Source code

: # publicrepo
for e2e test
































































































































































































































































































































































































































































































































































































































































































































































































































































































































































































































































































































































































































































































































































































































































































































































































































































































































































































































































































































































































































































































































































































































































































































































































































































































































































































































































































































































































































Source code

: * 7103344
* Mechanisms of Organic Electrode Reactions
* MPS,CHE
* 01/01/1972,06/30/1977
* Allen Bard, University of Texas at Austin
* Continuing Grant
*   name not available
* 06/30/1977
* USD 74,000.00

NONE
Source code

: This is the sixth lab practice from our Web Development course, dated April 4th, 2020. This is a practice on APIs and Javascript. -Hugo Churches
...
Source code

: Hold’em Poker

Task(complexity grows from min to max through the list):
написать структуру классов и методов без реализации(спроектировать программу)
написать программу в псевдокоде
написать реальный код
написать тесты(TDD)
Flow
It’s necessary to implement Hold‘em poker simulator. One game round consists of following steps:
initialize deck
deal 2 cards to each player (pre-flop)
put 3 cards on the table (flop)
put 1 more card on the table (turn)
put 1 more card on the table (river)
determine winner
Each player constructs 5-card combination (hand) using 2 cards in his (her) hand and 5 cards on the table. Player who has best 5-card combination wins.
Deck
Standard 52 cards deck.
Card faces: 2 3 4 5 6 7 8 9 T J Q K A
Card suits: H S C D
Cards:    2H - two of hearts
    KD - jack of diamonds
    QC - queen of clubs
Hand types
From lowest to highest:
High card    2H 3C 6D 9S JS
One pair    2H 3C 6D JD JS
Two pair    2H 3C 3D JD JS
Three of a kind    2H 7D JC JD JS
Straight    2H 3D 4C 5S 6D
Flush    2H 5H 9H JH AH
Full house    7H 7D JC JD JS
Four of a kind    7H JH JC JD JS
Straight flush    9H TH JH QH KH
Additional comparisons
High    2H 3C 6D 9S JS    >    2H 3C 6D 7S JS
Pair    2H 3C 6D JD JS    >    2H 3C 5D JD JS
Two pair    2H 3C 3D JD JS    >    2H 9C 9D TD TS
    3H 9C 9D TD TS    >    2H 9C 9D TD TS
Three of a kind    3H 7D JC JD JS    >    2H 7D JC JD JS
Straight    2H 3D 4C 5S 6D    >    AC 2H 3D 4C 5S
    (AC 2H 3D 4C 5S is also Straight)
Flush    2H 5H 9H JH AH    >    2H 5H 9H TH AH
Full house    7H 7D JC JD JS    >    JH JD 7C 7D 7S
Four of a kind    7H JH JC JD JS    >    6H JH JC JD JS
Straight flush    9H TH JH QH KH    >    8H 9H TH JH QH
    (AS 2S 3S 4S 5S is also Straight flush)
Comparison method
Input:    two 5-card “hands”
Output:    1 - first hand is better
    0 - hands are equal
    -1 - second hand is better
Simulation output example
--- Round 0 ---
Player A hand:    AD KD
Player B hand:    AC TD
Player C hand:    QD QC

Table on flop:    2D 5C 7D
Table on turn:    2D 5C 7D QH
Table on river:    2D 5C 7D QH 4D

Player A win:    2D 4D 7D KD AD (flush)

> What you will do:
Output should match, line for line, the stretch of the material above from the line holding "QC - queen of clubs" through the line holding "8H 9H TH JH QH".

> Result:
    QC - queen of clubs
Hand types
From lowest to highest:
High card    2H 3C 6D 9S JS
One pair    2H 3C 6D JD JS
Two pair    2H 3C 3D JD JS
Three of a kind    2H 7D JC JD JS
Straight    2H 3D 4C 5S 6D
Flush    2H 5H 9H JH AH
Full house    7H 7D JC JD JS
Four of a kind    7H JH JC JD JS
Straight flush    9H TH JH QH KH
Additional comparisons
High    2H 3C 6D 9S JS    >    2H 3C 6D 7S JS
Pair    2H 3C 6D JD JS    >    2H 3C 5D JD JS
Two pair    2H 3C 3D JD JS    >    2H 9C 9D TD TS
    3H 9C 9D TD TS    >    2H 9C 9D TD TS
Three of a kind    3H 7D JC JD JS    >    2H 7D JC JD JS
Straight    2H 3D 4C 5S 6D    >    AC 2H 3D 4C 5S
    (AC 2H 3D 4C 5S is also Straight)
Flush    2H 5H 9H JH AH    >    2H 5H 9H TH AH
Full house    7H 7D JC JD JS    >    JH JD 7C 7D 7S
Four of a kind    7H JH JC JD JS    >    6H JH JC JD JS
Straight flush    9H TH JH QH KH    >    8H 9H TH JH QH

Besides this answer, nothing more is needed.